Sunday, 17 July 2016

Brown Dwarf Star

The Northerner calls me into the back garden, where he's playing ball with our collie, Ted. 'I heard a thud and there was this baby starling on the ground,' he says. 'I think it must have flown into the window.'













I lure a barking Ted indoors and upstairs with a Bonio and shut him in his crate. As I make a makeshift hospital box from a mixed case of Somerset's Finest Thatchers Ciders lined with my newest, softest scarf, I wonder what the diminutive of starling is.  A starlingculus, perhaps, or starlingette. Or maybe a Brown Dwarf Star.

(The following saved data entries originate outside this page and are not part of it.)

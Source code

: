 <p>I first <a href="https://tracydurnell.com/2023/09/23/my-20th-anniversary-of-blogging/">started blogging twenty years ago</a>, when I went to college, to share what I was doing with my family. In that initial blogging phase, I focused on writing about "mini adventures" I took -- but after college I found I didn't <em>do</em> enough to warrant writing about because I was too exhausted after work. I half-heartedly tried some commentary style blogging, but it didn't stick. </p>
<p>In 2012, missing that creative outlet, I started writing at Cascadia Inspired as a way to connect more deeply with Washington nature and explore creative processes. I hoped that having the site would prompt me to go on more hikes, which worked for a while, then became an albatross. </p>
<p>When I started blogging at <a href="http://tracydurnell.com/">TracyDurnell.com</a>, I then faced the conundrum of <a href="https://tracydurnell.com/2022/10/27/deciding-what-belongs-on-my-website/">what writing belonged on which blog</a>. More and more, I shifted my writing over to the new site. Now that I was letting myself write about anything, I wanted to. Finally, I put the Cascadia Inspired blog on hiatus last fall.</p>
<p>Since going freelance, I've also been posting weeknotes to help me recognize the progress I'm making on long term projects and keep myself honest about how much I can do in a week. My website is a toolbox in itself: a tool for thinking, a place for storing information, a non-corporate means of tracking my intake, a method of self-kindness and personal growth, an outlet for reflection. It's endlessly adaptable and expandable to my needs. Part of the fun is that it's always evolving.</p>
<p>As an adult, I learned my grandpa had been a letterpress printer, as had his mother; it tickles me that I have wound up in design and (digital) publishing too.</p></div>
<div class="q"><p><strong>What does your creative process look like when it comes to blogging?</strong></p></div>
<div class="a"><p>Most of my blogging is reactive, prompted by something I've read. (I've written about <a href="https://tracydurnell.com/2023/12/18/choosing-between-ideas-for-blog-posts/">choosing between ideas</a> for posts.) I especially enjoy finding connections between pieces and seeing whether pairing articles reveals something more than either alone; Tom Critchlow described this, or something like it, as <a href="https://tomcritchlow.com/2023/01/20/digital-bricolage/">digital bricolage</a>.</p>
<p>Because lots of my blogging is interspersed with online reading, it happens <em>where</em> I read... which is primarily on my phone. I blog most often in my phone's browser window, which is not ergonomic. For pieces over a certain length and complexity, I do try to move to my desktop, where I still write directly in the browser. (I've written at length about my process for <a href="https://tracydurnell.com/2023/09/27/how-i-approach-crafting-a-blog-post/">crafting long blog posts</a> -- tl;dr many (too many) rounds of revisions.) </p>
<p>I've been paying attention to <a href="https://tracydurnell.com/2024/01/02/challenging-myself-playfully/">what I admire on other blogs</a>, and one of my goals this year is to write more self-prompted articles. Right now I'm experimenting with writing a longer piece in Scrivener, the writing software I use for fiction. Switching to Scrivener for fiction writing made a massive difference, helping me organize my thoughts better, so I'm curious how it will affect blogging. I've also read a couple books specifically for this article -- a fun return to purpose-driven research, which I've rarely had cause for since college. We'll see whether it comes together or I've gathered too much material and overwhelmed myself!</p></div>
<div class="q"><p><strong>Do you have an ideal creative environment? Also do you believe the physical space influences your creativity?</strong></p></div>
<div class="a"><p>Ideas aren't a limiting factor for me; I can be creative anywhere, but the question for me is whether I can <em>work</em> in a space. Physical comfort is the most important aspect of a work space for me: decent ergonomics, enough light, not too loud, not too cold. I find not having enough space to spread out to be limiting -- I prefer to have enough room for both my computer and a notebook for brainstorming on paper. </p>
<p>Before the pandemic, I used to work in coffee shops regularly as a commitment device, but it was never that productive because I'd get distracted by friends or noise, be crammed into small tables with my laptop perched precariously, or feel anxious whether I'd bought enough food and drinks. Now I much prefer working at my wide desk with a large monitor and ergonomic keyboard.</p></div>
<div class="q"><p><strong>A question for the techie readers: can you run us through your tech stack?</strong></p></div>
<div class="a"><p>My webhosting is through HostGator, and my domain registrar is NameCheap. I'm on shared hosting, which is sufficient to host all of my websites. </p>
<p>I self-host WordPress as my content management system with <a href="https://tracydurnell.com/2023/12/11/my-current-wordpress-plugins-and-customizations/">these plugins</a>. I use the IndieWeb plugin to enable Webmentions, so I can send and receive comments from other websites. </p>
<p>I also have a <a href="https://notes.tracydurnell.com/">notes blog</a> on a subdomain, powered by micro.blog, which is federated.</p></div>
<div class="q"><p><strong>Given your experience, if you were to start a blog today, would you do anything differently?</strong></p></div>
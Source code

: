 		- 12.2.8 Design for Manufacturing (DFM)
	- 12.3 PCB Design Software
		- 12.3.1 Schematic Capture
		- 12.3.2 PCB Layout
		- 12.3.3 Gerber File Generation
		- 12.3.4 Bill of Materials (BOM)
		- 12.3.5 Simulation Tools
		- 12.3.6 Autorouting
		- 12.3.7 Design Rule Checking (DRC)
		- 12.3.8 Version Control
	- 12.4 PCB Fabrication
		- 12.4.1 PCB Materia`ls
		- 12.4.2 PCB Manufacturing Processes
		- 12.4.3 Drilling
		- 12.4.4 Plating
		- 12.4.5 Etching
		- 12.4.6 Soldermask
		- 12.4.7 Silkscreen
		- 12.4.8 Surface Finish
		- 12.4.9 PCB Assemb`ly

Back on the patio, the bird has its eyes shut and seems stunned. It's far from being part of that raucous band of juveniles that have just discovered their wings and come storming into our garden to squabble over the bird feeders before vanishing with a bang and a flap. 


I stroke its back with the back of my finger. After a while it opens its eyes and turns it head a little.  




The Northerner tries to get it to shift from one hand to the other, then gently raises and lowers his arms to let the bird feel the air beneath its wings, like you're supposed to do if you come across a grounded swift, but it just sits.


It has the tiniest bead of blood on one wing, and I fret that the other might be damaged as the way the bird's holding it isn't entirely symmetrical with the other. And is its foot broken? - No, it's OK, it's gripping a finger.


Then, just as we are debating in hushed tones whether we should ease it into its hospital box, it stretches its wings and is gone, sweeping down into the conifers at the end of the garden. One little star gone to shine in the evening trees.